### Problem statement
Across these entries, how many lines contain the word "Error"? Answer with only the number.

### Records for the task
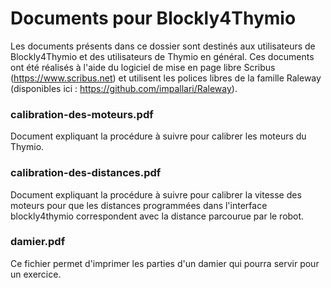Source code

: # Documents pour Blockly4Thymio
Les documents présents dans ce dossier sont destinés aux utilisateurs de Blockly4Thymio et des utilisateurs de Thymio en général.
Ces documents ont été réalisés à l'aide du logiciel de mise en page libre Scribus (https://www.scribus.net) et utilisent les polices libres de la famille Raleway (disponibles ici : https://github.com/impallari/Raleway).
### calibration-des-moteurs.pdf
Document expliquant la procédure à suivre pour calibrer les moteurs du Thymio.
### calibration-des-distances.pdf
Document expliquant la procédure à suivre pour calibrer la vitesse des moteurs pour que les distances programmées dans l'interface blockly4thymio correspondent avec la distance parcourue par le robot.
### damier.pdf ###
Ce fichier permet d'imprimer les parties d'un damier qui pourra servir pour un exercice.
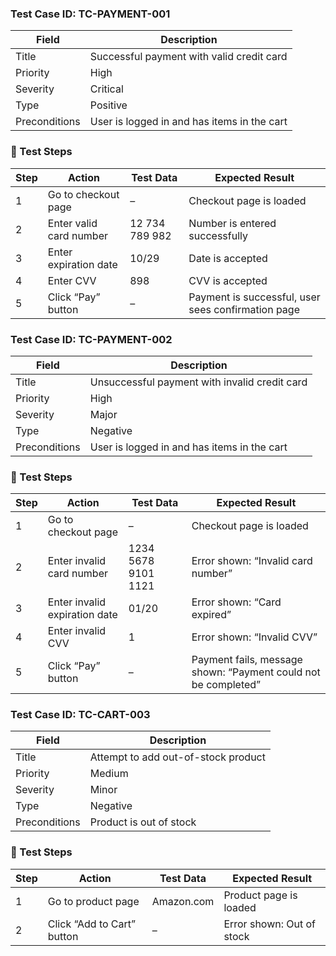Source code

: 
### Test Case ID: TC-PAYMENT-001
| Field             | Description                                      |
|------------------|--------------------------------------------------|
| Title            | Successful payment with valid credit card        |
| Priority         | High                                             |
| Severity         | Critical                                         |
| Type             | Positive                                         |
| Preconditions    | User is logged in and has items in the cart      |

### 🔹 Test Steps

| Step | Action                            | Test Data                        | Expected Result                                      |
|------|-----------------------------------|----------------------------------|------------------------------------------------------|
| 1    | Go to checkout page               | –                                | Checkout page is loaded                             |
| 2    | Enter valid card number           | 12 734 789 982                   | Number is entered successfully                      |
| 3    | Enter expiration date             | 10/29                            | Date is accepted                                    |
| 4    | Enter CVV                         | 898                              | CVV is accepted                                     |
| 5    | Click “Pay” button                | –                                | Payment is successful, user sees confirmation page  |




### Test Case ID: TC-PAYMENT-002
| Field             | Description                                      |
|------------------|--------------------------------------------------|
| Title            | Unsuccessful payment with invalid credit card    |
| Priority         | High                                             |
| Severity         | Major                                            |
| Type             | Negative                                         |
| Preconditions    | User is logged in and has items in the cart      |

### 🔹 Test Steps

| Step | Action                            | Test Data                        | Expected Result                                            |
|------|-----------------------------------|----------------------------------|------------------------------------------------------------|
| 1    | Go to checkout page               | –                                | Checkout page is loaded                                   |
| 2    | Enter invalid card number         | 1234 5678 9101 1121              | Error shown: “Invalid card number”                        |
| 3    | Enter invalid expiration date     | 01/20                            | Error shown: “Card expired”                               |
| 4    | Enter invalid CVV                 | 1                                | Error shown: “Invalid CVV”                                |
| 5    | Click “Pay” button                | –                                | Payment fails, message shown: “Payment could not be completed” |





### Test Case ID: TC-CART-003
| Field          | Description                             |
|---------------|-----------------------------------------|
| Title          | Attempt to add out-of-stock product     |
| Priority       | Medium                                  |
| Severity       | Minor                                   |
| Type           | Negative                                |
| Preconditions  | Product is out of stock                 |

### 🔹 Test Steps

| Step | Action                         | Test Data     | Expected Result                |
|------|--------------------------------|---------------|--------------------------------|
| 1    | Go to product page             | Amazon.com             | Product page is loaded |         
| 2    | Click “Add to Cart” button     | –             | Error shown: Out of stock      |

### Task response
4